Game 3 (win): (Matt mulligans.) My opponent plays a tapped Ravine, and I play a tapped Vents. He plays another Ravine; I cast Pyromancer and pass the turn, saving my Probe for Disrupting Shoal. Sure enough, Matt tries to Bolt on my end step and is met with the counterspell. He tries a main phase Kolaghan's Command, but I Shoal again, this time exiling Day's Undoing. I untap, attack for 4, and play a Tarmogoyf. Matt casts a Tasigur, but I Snag it. He eventually resolves Jund Charm to wipe the board, but my huge Goyf survives and destroys him.
Build tweaks - Part 2
While I liked Hooting Mandrills and Mana Leak in my mainboard, I felt there could be better options. I remembered losing games if I didn't draw Day's Undoing and wishing I had more consistency tools. I also lamented the games I lost to mana screw. I figured I’d have to cut Leak (weaker than Mandrills) for a 19th land, but that would push my instant/sorcery count down to just 24, a number that didn’t appeal to me. Then, while re-reading a Menendian article on Vintage Grow, my attention was drawn to an old favorite of mine: Sleight of Hand. I’ve done some undocumented testing against less popular decks since Tuesday (Elves, Infect, UW Control, etc.), and Sleight pulls its weight. Early on, it finds my second land, while later in the game, it’s the greatest topdeck.

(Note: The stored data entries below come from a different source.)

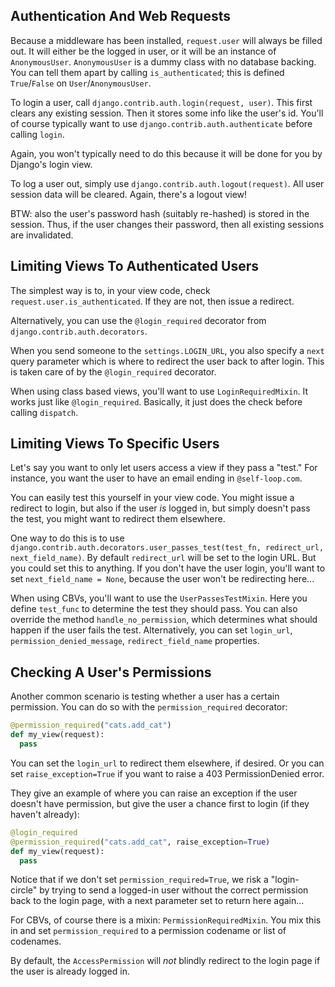 ## Authentication And Web Requests

Because a middleware has been installed, `request.user` will always be
filled out. It will either be the logged in user, or it will be an
instance of `AnonymousUser`. `AnonymousUser` is a dummy class with no
database backing. You can tell them apart by calling `is_authenticated`;
this is defined `True`/`False` on `User`/`AnonymousUser`.

To login a user, call `django.contrib.auth.login(request, user)`. This
first clears any existing session. Then it stores some info like the
user's id. You'll of course typically want to use
`django.contrib.auth.authenticate` before calling `login`.

Again, you won't typically need to do this because it will be done for
you by Django's login view.

To log a user out, simply use `django.contrib.auth.logout(request)`. All
user session data will be cleared. Again, there's a logout view!

BTW: also the user's password hash (suitably re-hashed) is stored in the
session. Thus, if the user changes their password, then all existing
sessions are invalidated.

## Limiting Views To Authenticated Users

The simplest way is to, in your view code, check
`request.user.is_authenticated`. If they are not, then issue a redirect.

Alternatively, you can use the `@login_required` decorator from
`django.contrib.auth.decorators`.

When you send someone to the `settings.LOGIN_URL`, you also specify a
`next` query parameter which is where to redirect the user back to after
login. This is taken care of by the `@login_required` decorator.

When using class based views, you'll want to use `LoginRequiredMixin`.
It works just like `@login_required`. Basically, it just does the check
before calling `dispatch`.

## Limiting Views To Specific Users

Let's say you want to only let users access a view if they pass a
"test." For instance, you want the user to have an email ending in
`@self-loop.com`.

You can easily test this yourself in your view code. You might issue a
redirect to login, but also if the user *is* logged in, but simply
doesn't pass the test, you might want to redirect them elsewhere.

One way to do this is to use
`django.contrib.auth.decorators.user_passes_test(test_fn, redirect_url,
next_field_name)`. By default `redirect_url` will be set to the login
URL. But you could set this to anything. If you don't have the user
login, you'll want to set `next_field_name = None`, because the user
won't be redirecting here...

When using CBVs, you'll want to use the `UserPassesTestMixin`. Here you
define `test_func` to  determine the test they should pass. You can also
override the method `handle_no_permission`, which determines what should
happen if the user fails the test. Alternatively, you can set
`login_url`, `permission_denied_message`, `redirect_field_name`
properties.

## Checking A User's Permissions

Another common scenario is testing whether a user has a certain
permission. You can do so with the `permission_required` decorator:

```python
@permission_required("cats.add_cat")
def my_view(request):
  pass
```

You can set the `login_url` to redirect them elsewhere, if desired. Or
you can set `raise_exception=True` if you want to raise a 403
PermissionDenied error.

They give an example of where you can raise an exception if the user
doesn't have permission, but give the user a chance first to login (if
they haven't already):

```python
@login_required
@permission_required("cats.add_cat", raise_exception=True)
def my_view(request):
  pass
```

Notice that if we don't set `permission_required=True`, we risk a
"login-circle" by trying to send a logged-in user without the correct
permission back to the login page, with a next parameter set to return
here again...

For CBVs, of course there is a mixin: `PermissionRequiredMixin`. You mix
this in and set `permission_required` to a permission codename or list
of codenames.

By default, the `AccessPermission` will *not* blindly redirect to the
login page if the user is already logged in.
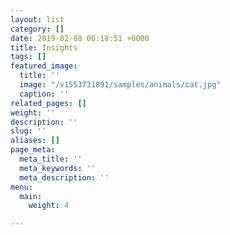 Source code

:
 ```yaml
---
layout: list
category: []
date: 2019-02-08 06:18:51 +0000
title: Insights
tags: []
featured_image:
  title: ''
  image: "/v1553731891/samples/animals/cat.jpg"
  caption: ''
related_pages: []
weight: ''
description: ''
slug: ''
aliases: []
page_meta:
  meta_title: ''
  meta_keywords: ''
  meta_description: ''
menu:
  main:
    weight: 4

---
```

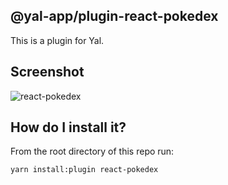 ## @yal-app/plugin-react-pokedex

This is a plugin for Yal.

## Screenshot

![react-pokedex](./resources/react-pokedex.png 'react-pokedex')

## How do I install it?

From the root directory of this repo run:

```
yarn install:plugin react-pokedex
```
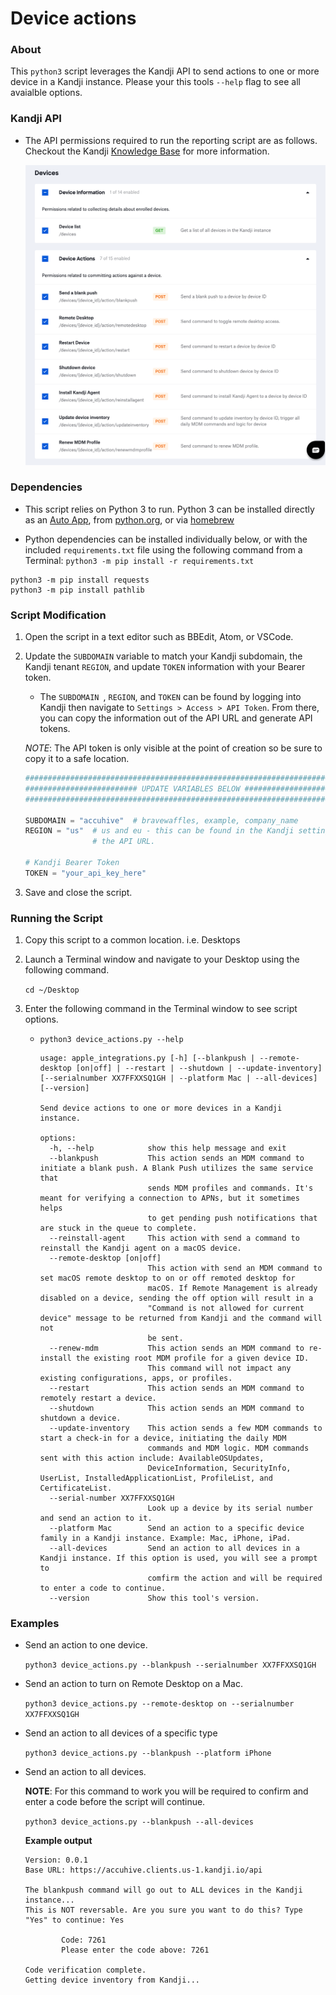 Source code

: # Device actions

### About

This `python3` script leverages the Kandji API to send actions to one or more device in a Kandji instance. Please your this tools `--help` flag to see all avaialble options.

### Kandji API

- The API permissions required to run the reporting script are as follows. Checkout the Kandji [Knowledge Base](https://support.kandji.io) for more information.

    <img src="images/api_permissions_required.png" alt="drawing" width="1024"/>

### Dependencies

- This script relies on Python 3 to run. Python 3 can be installed directly as an [Auto App](https://updates.kandji.io/auto-app-python-3-214020), from [python.org](https://www.python.org/downloads/), or via [homebrew](https://brew.sh)

- Python dependencies can be installed individually below, or with the included `requirements.txt` file using the following command from a Terminal: `python3 -m pip install -r requirements.txt`

```
python3 -m pip install requests
python3 -m pip install pathlib
```

### Script Modification

1. Open the script in a text editor such as BBEdit, Atom, or VSCode.
1. Update the `SUBDOMAIN` variable to match your Kandji subdomain, the Kandji tenant `REGION`, and update `TOKEN` information with your Bearer token.

    - The `SUBDOMAIN `, `REGION`, and `TOKEN` can be found by logging into Kandji then navigate to `Settings > Access > API Token`. From there, you can copy the information out of the API URL and generate API tokens.

    *NOTE*: The API token is only visible at the point of creation so be sure to copy it to a safe location.

    ```python
    ##############################################################################################
    ######################### UPDATE VARIABLES BELOW #############################################
    ##############################################################################################

    SUBDOMAIN = "accuhive"  # bravewaffles, example, company_name
    REGION = "us"  # us and eu - this can be found in the Kandji settings on the Access tab within
                   # the API URL.

    # Kandji Bearer Token
    TOKEN = "your_api_key_here"
    ```

1. Save and close the script.

### Running the Script

1. Copy this script to a common location. i.e. Desktops
2. Launch a Terminal window and navigate to your Desktop using the following command.

    `cd ~/Desktop`

3. Enter the following command in the Terminal window to see script options.

    - `python3 device_actions.py --help`

        ```
        usage: apple_integrations.py [-h] [--blankpush | --remote-desktop [on|off] | --restart | --shutdown | --update-inventory] [--serialnumber XX7FFXXSQ1GH | --platform Mac | --all-devices] [--version]

        Send device actions to one or more devices in a Kandji instance.
        
        options:
          -h, --help            show this help message and exit
          --blankpush           This action sends an MDM command to initiate a blank push. A Blank Push utilizes the same service that 
                                sends MDM profiles and commands. It's meant for verifying a connection to APNs, but it sometimes helps 
                                to get pending push notifications that are stuck in the queue to complete.
          --reinstall-agent     This action with send a command to reinstall the Kandji agent on a macOS device.
          --remote-desktop [on|off]
                                This action with send an MDM command to set macOS remote desktop to on or off remoted desktop for 
                                macOS. If Remote Management is already disabled on a device, sending the off option will result in a 
                                "Command is not allowed for current device" message to be returned from Kandji and the command will not 
                                be sent.
          --renew-mdm           This action sends an MDM command to re-install the existing root MDM profile for a given device ID. 
                                This command will not impact any existing configurations, apps, or profiles.
          --restart             This action sends an MDM command to remotely restart a device.
          --shutdown            This action sends an MDM command to shutdown a device.
          --update-inventory    This action sends a few MDM commands to start a check-in for a device, initiating the daily MDM 
                                commands and MDM logic. MDM commands sent with this action include: AvailableOSUpdates, 
                                DeviceInformation, SecurityInfo, UserList, InstalledApplicationList, ProfileList, and CertificateList.
          --serial-number XX7FFXXSQ1GH
                                Look up a device by its serial number and send an action to it.
          --platform Mac        Send an action to a specific device family in a Kandji instance. Example: Mac, iPhone, iPad.
          --all-devices         Send an action to all devices in a Kandji instance. If this option is used, you will see a prompt to 
                                comfirm the action and will be required to enter a code to continue.
          --version             Show this tool's version.
        ```

### Examples

- Send an action to one device.

    `python3 device_actions.py --blankpush --serialnumber XX7FFXXSQ1GH`
    
- Send an action to turn on Remote Desktop on a Mac.

    `python3 device_actions.py --remote-desktop on --serialnumber XX7FFXXSQ1GH`

- Send an action to all devices of a specific type

    `python3 device_actions.py --blankpush --platform iPhone`
    
- Send an action to all devices.

    **NOTE**: For this command to work you will be required to confirm and enter a code before the script will continue.

    `python3 device_actions.py --blankpush --all-devices`
    
    **Example output**
    
    ```
    Version: 0.0.1
    Base URL: https://accuhive.clients.us-1.kandji.io/api
    
    The blankpush command will go out to ALL devices in the Kandji instance...
    This is NOT reversable. Are you sure you want to do this? Type "Yes" to continue: Yes
    
            Code: 7261
            Please enter the code above: 7261
    
    Code verification complete.
    Getting device inventory from Kandji...
    ```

The sideboard also underwent some changes. Mutagenic Growth isn’t a card I want even against Lightning Bolt decks like Jund, so I cut them entirely. Destructive Revelry seems better than Grudge if my graveyard gets shuffled back into my deck often enough, and its damage bonus adds up fast if I’m playing them over and over. Besides hosing Affinity and Bogles, it provides a flexible answer to random midrange cards like (Vedalken Shackles and Choke). I also elected to try a Staticaster, who hasn’t disappointed me yet. In an Undoing game, having a free, repeatable source of damage to wipe Elemental tokens, Lingering Souls Spirits, Llanowar Elves and other dorks, or even Signal Pest greatly appeals to me.
Here's the newest version:
After reading my recent Nexus articles, many players at the local game store are annoyingly hoarding their copies of Day's Undoing. Assuming I can find a fourth copy for the upcoming double-PPTQ weekend, I’ll be back next Friday with some tournament reports.